**Required action:**
Determine the count of lines containing "sources" in the entries below and return only that figure.

[Saved data entries]
───

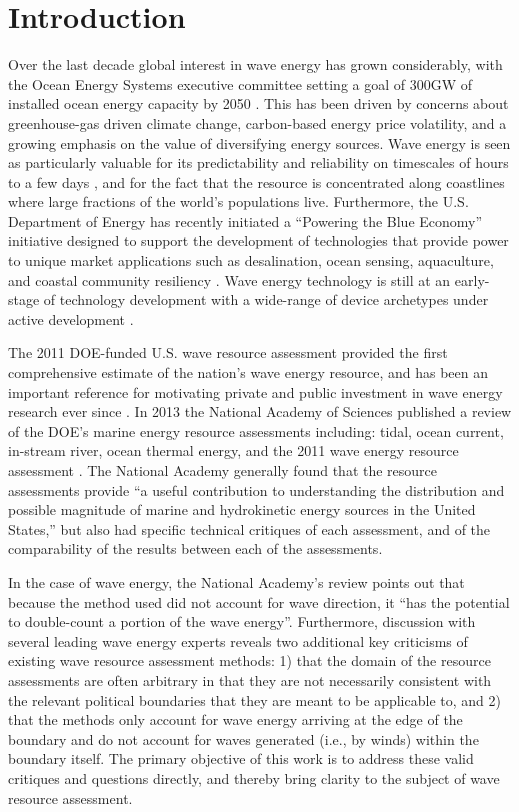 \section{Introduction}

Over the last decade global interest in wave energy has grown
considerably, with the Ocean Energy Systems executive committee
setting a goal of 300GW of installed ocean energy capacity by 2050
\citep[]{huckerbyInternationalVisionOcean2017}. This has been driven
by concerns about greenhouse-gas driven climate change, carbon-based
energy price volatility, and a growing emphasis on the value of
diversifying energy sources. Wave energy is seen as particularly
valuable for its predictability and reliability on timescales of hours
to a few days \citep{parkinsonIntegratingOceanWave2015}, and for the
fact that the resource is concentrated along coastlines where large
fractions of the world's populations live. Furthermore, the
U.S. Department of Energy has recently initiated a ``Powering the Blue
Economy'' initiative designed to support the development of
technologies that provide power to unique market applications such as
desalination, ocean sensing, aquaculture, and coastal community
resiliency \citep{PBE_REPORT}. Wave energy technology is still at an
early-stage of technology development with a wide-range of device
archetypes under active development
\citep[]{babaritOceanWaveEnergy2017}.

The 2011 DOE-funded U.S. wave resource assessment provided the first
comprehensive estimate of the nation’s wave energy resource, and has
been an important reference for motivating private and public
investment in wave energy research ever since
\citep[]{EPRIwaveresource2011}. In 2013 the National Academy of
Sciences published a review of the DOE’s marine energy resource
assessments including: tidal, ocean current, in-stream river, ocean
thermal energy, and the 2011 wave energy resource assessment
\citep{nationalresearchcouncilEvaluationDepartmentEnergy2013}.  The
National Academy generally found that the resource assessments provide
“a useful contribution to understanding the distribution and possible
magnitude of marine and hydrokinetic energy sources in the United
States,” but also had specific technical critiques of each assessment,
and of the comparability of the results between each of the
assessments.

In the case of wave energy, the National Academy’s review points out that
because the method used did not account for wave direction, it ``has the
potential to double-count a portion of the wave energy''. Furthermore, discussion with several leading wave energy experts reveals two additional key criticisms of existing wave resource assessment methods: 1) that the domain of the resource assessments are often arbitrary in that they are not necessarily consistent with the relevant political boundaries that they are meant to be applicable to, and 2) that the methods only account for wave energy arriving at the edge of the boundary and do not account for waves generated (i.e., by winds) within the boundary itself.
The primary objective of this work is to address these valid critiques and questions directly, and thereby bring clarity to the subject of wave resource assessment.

───

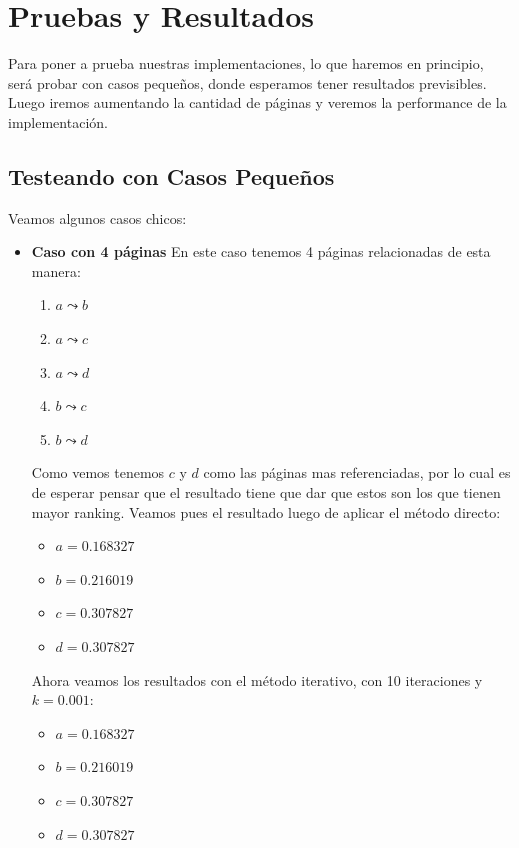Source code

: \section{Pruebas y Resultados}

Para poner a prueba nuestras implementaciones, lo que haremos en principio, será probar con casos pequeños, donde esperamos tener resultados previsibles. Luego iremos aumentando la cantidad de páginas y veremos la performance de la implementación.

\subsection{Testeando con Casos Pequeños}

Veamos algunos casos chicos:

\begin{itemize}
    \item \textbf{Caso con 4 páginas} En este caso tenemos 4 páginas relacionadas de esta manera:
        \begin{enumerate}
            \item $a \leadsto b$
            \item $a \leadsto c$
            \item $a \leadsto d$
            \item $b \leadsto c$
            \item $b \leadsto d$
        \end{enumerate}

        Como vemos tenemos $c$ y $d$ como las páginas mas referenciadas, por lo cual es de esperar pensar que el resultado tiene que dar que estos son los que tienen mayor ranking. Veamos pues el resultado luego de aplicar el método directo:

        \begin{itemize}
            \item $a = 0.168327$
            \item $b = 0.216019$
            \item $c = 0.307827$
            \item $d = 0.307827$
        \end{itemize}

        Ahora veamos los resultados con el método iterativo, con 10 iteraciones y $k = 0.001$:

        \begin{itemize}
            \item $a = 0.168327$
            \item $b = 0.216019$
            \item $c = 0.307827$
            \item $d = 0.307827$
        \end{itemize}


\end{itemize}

───

**Answer below:**
2